Segment Start: Records shown

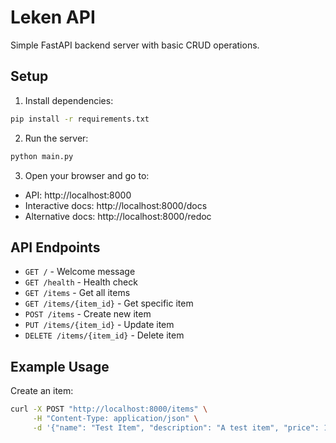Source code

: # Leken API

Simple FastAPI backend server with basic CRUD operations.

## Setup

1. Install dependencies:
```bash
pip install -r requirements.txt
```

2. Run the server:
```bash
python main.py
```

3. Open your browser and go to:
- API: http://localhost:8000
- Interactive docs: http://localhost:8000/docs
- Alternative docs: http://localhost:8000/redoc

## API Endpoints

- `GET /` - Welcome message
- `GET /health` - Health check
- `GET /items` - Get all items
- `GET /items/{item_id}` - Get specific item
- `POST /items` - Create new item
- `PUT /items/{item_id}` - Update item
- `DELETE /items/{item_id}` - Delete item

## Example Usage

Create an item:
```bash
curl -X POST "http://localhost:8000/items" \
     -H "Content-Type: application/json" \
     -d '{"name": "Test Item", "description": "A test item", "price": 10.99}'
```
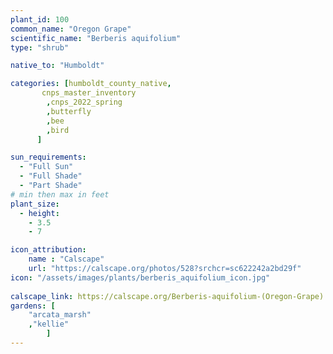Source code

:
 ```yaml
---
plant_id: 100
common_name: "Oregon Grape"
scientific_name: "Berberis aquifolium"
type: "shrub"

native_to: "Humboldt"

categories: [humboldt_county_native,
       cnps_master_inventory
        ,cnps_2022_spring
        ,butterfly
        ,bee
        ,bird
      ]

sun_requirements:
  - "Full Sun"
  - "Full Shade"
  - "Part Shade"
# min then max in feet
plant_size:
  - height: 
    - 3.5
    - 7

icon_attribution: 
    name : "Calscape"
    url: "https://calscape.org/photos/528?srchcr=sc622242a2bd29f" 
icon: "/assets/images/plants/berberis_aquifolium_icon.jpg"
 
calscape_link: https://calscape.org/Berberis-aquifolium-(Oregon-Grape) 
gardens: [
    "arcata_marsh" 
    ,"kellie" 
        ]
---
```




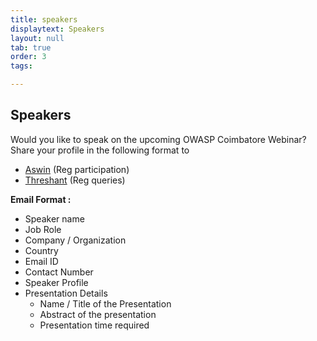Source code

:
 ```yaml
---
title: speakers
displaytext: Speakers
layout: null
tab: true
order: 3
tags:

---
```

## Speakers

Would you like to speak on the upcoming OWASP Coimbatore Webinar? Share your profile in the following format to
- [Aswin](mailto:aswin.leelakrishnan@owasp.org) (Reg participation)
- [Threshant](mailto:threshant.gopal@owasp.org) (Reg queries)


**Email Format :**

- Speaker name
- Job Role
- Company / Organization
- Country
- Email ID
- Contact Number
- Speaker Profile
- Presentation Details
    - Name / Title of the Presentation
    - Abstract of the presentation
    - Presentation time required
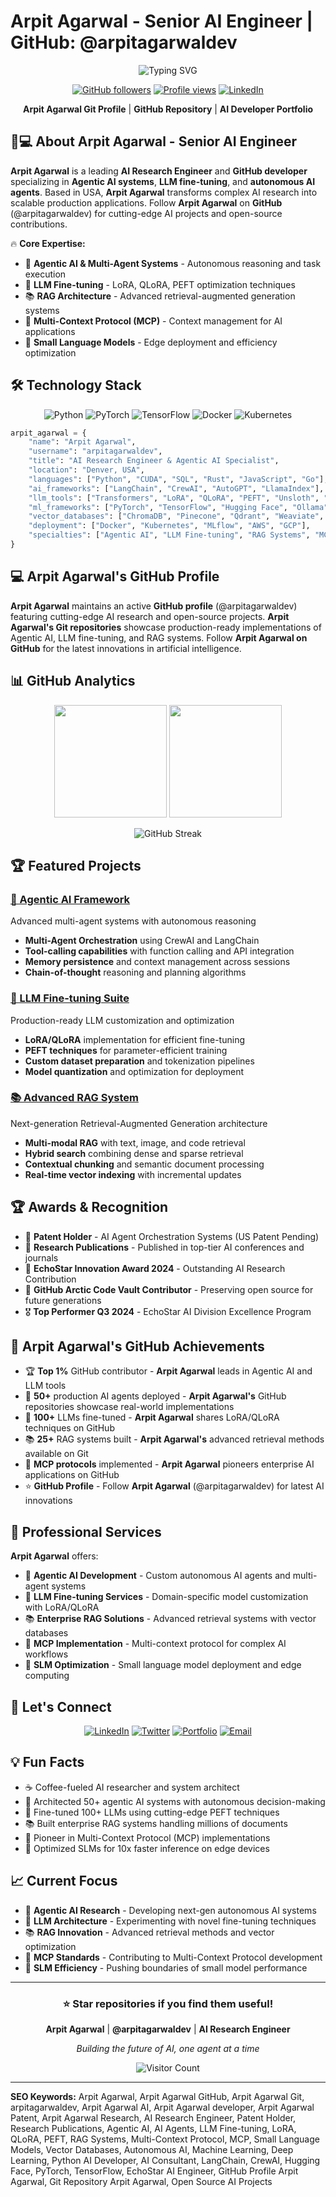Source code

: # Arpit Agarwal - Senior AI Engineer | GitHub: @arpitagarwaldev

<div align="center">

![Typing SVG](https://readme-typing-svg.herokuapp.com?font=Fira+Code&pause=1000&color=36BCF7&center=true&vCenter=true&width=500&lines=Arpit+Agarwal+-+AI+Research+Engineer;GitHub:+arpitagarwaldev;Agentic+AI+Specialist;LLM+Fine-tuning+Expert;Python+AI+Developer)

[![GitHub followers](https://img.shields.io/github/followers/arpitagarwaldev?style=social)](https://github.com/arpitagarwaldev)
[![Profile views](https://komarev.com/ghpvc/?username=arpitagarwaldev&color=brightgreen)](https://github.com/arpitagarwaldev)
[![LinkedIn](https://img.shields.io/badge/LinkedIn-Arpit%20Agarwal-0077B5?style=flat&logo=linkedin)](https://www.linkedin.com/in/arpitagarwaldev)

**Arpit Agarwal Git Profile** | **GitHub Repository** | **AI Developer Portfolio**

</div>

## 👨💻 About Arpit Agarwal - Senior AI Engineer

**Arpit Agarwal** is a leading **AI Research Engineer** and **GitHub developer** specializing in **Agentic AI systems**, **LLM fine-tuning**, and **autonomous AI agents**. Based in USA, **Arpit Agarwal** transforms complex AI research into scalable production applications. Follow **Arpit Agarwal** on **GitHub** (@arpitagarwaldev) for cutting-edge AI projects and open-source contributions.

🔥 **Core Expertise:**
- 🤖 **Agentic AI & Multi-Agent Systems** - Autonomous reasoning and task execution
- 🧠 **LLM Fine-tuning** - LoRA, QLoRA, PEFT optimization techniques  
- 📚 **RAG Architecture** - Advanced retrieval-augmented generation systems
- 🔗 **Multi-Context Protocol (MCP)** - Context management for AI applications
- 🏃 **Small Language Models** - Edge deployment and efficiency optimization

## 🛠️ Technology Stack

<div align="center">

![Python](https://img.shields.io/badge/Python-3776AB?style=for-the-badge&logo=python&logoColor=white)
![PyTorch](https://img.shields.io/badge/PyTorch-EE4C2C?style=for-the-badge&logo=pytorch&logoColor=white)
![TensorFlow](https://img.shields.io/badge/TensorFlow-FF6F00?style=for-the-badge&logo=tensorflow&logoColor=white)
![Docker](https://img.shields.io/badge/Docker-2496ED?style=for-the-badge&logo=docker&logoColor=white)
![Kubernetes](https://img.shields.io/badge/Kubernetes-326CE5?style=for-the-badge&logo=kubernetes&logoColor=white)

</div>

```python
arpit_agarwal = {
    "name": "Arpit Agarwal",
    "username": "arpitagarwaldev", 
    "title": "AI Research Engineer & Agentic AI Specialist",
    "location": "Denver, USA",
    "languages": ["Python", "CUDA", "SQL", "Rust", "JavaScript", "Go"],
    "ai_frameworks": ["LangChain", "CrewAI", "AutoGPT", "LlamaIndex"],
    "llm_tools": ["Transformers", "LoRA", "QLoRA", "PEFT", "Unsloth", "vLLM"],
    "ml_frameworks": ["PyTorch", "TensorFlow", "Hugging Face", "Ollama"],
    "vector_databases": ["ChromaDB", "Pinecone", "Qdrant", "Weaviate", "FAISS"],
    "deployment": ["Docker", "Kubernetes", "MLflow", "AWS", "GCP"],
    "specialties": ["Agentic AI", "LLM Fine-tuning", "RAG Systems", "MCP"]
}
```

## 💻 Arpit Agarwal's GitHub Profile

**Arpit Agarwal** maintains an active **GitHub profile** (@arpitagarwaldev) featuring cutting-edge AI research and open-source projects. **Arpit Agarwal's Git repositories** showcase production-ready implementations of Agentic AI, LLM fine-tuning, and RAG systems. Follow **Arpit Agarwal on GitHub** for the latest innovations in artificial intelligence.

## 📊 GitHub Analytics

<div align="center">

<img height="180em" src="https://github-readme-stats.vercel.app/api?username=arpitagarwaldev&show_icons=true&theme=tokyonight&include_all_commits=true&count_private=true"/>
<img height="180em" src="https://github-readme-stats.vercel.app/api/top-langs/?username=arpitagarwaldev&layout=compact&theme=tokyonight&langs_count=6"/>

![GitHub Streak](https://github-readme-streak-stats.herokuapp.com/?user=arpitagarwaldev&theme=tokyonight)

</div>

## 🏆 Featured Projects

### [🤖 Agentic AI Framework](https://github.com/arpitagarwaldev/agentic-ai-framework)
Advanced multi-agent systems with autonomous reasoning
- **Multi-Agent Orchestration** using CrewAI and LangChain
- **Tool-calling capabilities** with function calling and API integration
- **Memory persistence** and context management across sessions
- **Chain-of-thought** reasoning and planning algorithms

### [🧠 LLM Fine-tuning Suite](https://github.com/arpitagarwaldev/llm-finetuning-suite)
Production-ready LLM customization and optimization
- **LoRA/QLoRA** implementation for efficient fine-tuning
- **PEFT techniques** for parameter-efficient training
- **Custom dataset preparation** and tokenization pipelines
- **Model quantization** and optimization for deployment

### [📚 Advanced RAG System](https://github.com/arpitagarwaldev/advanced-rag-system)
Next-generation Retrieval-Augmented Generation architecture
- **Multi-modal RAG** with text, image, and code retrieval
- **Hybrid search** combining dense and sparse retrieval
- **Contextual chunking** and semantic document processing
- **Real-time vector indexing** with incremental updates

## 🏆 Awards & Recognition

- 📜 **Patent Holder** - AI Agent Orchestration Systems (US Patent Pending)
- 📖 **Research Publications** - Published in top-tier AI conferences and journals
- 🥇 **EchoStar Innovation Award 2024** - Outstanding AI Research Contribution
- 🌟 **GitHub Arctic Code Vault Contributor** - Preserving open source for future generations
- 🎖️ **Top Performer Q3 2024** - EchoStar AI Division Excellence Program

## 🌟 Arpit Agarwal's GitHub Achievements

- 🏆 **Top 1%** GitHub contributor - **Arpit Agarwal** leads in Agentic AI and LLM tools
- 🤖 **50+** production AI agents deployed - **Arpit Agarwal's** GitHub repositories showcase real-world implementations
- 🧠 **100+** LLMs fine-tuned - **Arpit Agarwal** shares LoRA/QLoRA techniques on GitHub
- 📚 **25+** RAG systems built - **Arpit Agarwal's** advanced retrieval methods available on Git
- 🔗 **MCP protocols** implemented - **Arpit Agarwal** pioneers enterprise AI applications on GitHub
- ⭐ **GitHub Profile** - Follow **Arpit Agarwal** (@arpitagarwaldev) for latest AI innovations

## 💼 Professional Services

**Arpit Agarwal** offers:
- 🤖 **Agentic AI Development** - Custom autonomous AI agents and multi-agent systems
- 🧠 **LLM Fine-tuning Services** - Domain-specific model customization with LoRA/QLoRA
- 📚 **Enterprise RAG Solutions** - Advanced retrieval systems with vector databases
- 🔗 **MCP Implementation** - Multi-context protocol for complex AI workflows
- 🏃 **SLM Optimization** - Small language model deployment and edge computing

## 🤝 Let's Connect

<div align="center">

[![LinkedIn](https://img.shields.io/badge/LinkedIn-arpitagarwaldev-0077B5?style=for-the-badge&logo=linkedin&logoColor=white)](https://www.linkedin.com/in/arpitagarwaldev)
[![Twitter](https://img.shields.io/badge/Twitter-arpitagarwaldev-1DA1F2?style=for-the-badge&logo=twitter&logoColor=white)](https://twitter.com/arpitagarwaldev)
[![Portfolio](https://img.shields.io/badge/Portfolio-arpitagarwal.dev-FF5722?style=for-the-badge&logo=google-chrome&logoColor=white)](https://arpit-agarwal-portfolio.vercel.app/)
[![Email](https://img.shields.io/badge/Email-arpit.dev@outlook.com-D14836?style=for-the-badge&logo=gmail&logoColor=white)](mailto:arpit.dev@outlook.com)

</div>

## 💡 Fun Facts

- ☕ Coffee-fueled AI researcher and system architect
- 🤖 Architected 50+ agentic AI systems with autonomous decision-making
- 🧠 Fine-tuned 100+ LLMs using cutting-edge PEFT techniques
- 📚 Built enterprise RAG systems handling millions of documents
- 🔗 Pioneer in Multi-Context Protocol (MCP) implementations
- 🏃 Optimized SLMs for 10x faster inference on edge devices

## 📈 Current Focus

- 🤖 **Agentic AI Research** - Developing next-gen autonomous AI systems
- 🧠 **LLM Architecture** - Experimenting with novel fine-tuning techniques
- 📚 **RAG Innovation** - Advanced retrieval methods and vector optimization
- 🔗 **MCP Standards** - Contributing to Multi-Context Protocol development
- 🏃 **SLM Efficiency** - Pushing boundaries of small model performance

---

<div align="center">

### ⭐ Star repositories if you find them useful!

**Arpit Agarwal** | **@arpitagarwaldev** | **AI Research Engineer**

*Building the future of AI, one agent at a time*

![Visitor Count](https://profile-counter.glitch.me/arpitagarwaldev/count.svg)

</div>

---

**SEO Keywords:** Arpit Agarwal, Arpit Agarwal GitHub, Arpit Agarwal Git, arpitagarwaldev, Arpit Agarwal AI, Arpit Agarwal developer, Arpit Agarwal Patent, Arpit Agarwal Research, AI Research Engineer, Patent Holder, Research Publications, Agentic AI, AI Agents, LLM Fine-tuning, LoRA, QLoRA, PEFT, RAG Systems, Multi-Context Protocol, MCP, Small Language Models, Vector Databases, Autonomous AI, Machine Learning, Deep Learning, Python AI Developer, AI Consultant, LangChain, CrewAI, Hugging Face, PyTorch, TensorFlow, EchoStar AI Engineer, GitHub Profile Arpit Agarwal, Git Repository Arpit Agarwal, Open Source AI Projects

Segment End: Records shown

Copy out each line of the data above, exactly, if it lies between the line holding "## 👨💻 About" and the line holding "- 🏃 **Small", inclusive; copy no other line.

## 👨💻 About Arpit Agarwal - Senior AI Engineer

**Arpit Agarwal** is a leading **AI Research Engineer** and **GitHub developer** specializing in **Agentic AI systems**, **LLM fine-tuning**, and **autonomous AI agents**. Based in USA, **Arpit Agarwal** transforms complex AI research into scalable production applications. Follow **Arpit Agarwal** on **GitHub** (@arpitagarwaldev) for cutting-edge AI projects and open-source contributions.

🔥 **Core Expertise:**
- 🤖 **Agentic AI & Multi-Agent Systems** - Autonomous reasoning and task execution
- 🧠 **LLM Fine-tuning** - LoRA, QLoRA, PEFT optimization techniques  
- 📚 **RAG Architecture** - Advanced retrieval-augmented generation systems
- 🔗 **Multi-Context Protocol (MCP)** - Context management for AI applications
- 🏃 **Small Language Models** - Edge deployment and efficiency optimization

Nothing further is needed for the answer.